My social anxiety list is 98% complete. :banana For some reason in the past three days my attitude has totally changed. I have become aggressive in confronting my fears. I will just tell you a few things that I did off the list: Called up a friend, picked them up and went bowling, I offered to do my moms grocery shopping for her just so I could get out and practice on my own, I was talking to people that I have never met. I have learned that although we might have to live with anxiety for our whole life, it doesn't have to be anywhere near as bad as you think. When I approach a stranger now I feel a little nervous but its managable. I expect that the more I do this the less stressful it will be.

I have come up with some useful techniques for some different situations that I will post in the other section. As for the last two things on my list, I have saved the hardest for last. The first thing would be to apply for a job and have the interview. I have just been telling myself that if every other goof ball in the world can get a job then so can I. :lol I would like to have this task completed in the next two weeks. Since college starts next week I should probably see how my schedule is first before applying for anything.

My final goal is to start dating. I will not waste the best time of my life. Physically I am happy with my appearance. I have been working out every other day for a year and am pretty close to having a six pac. On the other hand I am socially inexperienced with women. Talking to girls my age is probably the #1 thing on my list. I can talk to an older women fine, but when they are from age 18 - 25 I get nervous. I'm not to sure how to start, but I plan on just jumping in and trying things. I think working on eye contact and introducing myself :hs would be a good place to start. The important thing is now its just a matter of time before i have SA beat. 8)


----------



## R4ph4el (Sep 20, 2005)

that's great, I'm curious about your techniques, beat that son of a b*tch!


----------



## schooley (Mar 25, 2005)

goodfella86 said:


> My social anxiety list is 98% complete. :banana For some reason in the past three days my attitude has totally changed. I have become aggressive in confronting my fears. I will just tell you a few things that I did off the list: Called up a friend, picked them up and went bowling, I offered to do my moms grocery shopping for her just so I could get out and practice on my own, I was talking to people that I have never met. I have learned that although we might have to live with anxiety for our whole life, it doesn't have to be anywhere near as bad as you think. When I approach a stranger now I feel a little nervous but its managable. I expect that the more I do this the less stressful it will be.
> 
> I have come up with some useful techniques for some different situations that I will post in the other section. As for the last two things on my list, I have saved the hardest for last. The first thing would be to apply for a job and have the interview. I have just been telling myself that if every other goof ball in the world can get a job then so can I. :lol I would like to have this task completed in the next two weeks. Since college starts next week I should probably see how my schedule is first before applying for anything.
> 
> My final goal is to start dating. I will not waste the best time of my life. Physically I am happy with my appearance. I have been working out every other day for a year and am pretty close to having a six pac. On the other hand I am socially inexperienced with women. Talking to girls my age is probably the #1 thing on my list. I can talk to an older women fine, but when they are from age 18 - 25 I get nervous. I'm not to sure how to start, but I plan on just jumping in and trying things. I think working on eye contact and introducing myself :hs would be a good place to start. The important thing is now its just a matter of time before i have SA beat. 8)


This is awesome dude!


----------



## SunLite (Jan 4, 2005)

How old are you bro? 

Dating is cool when you approach it the right way. Haha personally I'm having the time of my life going to girls...flirting with them.......and stuff  Trying to make up for the lost time. 

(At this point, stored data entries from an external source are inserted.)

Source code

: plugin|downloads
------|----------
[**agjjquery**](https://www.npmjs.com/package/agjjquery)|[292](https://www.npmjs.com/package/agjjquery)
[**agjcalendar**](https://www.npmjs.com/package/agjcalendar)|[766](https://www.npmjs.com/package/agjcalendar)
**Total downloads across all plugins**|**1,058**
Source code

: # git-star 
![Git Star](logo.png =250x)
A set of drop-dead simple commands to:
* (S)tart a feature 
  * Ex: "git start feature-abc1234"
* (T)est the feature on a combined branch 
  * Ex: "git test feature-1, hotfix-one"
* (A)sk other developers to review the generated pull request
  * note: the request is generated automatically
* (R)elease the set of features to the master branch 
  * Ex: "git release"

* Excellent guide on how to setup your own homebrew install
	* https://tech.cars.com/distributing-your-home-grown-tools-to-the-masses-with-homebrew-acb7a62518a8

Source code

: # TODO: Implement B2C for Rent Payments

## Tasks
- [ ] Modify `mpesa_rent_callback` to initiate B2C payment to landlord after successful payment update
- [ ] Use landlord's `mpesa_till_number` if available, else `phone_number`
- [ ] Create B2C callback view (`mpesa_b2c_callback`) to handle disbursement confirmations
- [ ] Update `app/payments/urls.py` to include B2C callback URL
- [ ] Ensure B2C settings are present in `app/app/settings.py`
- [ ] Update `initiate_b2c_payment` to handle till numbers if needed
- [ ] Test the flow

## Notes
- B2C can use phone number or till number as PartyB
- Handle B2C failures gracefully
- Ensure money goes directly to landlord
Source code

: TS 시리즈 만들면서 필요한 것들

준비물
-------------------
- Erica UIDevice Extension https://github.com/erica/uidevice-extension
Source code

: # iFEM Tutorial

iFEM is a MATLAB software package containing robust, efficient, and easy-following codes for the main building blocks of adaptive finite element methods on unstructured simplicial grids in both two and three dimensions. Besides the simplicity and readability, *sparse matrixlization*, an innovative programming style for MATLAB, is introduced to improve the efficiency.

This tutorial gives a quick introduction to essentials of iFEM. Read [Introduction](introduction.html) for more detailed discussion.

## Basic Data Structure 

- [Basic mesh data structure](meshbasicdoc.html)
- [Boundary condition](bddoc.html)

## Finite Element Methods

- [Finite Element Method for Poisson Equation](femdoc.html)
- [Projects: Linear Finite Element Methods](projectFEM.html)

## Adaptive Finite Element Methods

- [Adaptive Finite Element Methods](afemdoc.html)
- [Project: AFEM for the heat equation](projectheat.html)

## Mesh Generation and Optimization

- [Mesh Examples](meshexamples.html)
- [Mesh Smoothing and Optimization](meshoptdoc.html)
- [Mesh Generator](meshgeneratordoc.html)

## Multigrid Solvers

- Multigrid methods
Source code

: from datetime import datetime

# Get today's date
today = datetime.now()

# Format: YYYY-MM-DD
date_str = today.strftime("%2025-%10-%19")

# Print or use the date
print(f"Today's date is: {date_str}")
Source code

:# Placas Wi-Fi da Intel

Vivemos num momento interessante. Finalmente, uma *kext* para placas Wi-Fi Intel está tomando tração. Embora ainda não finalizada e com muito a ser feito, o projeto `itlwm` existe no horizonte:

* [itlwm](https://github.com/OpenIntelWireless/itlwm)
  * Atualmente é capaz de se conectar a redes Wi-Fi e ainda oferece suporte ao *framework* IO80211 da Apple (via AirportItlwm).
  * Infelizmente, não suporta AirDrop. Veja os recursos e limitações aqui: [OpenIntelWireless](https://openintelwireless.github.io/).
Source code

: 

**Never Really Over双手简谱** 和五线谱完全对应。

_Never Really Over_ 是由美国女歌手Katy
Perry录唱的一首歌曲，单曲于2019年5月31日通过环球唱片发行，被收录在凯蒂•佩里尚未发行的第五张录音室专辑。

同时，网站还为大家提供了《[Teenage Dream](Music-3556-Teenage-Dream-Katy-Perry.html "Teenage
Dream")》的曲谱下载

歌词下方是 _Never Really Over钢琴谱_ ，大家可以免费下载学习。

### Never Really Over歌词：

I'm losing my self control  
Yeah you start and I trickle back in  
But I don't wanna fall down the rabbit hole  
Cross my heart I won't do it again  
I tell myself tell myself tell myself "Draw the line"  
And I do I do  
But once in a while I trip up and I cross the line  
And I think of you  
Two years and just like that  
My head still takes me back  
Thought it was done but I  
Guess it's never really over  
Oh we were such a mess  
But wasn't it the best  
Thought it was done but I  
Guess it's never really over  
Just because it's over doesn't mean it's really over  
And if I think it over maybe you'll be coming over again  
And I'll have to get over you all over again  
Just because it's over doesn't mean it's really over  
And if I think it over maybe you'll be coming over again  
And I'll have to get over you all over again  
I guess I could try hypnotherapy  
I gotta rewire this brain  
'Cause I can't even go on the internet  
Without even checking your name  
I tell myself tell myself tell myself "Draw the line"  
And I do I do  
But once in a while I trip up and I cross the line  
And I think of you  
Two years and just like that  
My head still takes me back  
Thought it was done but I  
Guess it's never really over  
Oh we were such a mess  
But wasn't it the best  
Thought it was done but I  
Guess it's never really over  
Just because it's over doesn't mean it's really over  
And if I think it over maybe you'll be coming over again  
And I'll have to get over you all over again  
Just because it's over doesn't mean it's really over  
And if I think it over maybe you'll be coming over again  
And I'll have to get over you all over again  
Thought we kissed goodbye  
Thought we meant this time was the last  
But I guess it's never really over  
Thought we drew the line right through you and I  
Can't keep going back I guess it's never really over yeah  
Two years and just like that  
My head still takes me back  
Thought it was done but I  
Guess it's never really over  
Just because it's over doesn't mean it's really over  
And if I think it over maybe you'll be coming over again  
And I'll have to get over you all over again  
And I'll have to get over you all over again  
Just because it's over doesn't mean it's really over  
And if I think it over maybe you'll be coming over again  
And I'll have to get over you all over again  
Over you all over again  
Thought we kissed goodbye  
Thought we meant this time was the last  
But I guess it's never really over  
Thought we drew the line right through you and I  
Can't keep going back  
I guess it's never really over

Dating wise I would start in your social circle. Approaching strangers is a big big step. I did it when I wasn't ready last summer. What we'd do (me and my older buddies Mike and Joe) is approach girls at the mall and just try to have a good time. I was soooo nervous so they'd give me something to start out with.....something like.......who do you think lies better men then tell my point of view or women........who do you think lies better? then tell my point of view in a fun way or excuse me are you single? (if yes) well can you cook?.....are you rich?........do you got cable tv? 

I'm lucky enough to have my very own personal made coach joe to consult with whenever I please. It's nice. This girl ditched me for snowcoming I told him what I did he gave me something better to do next time.

Good luck mate!


----------



## goodfella86 (Jan 17, 2006)

I'm 19, :thanks for the advice.....are you familiar with the DJ bible or fastseduction?


----------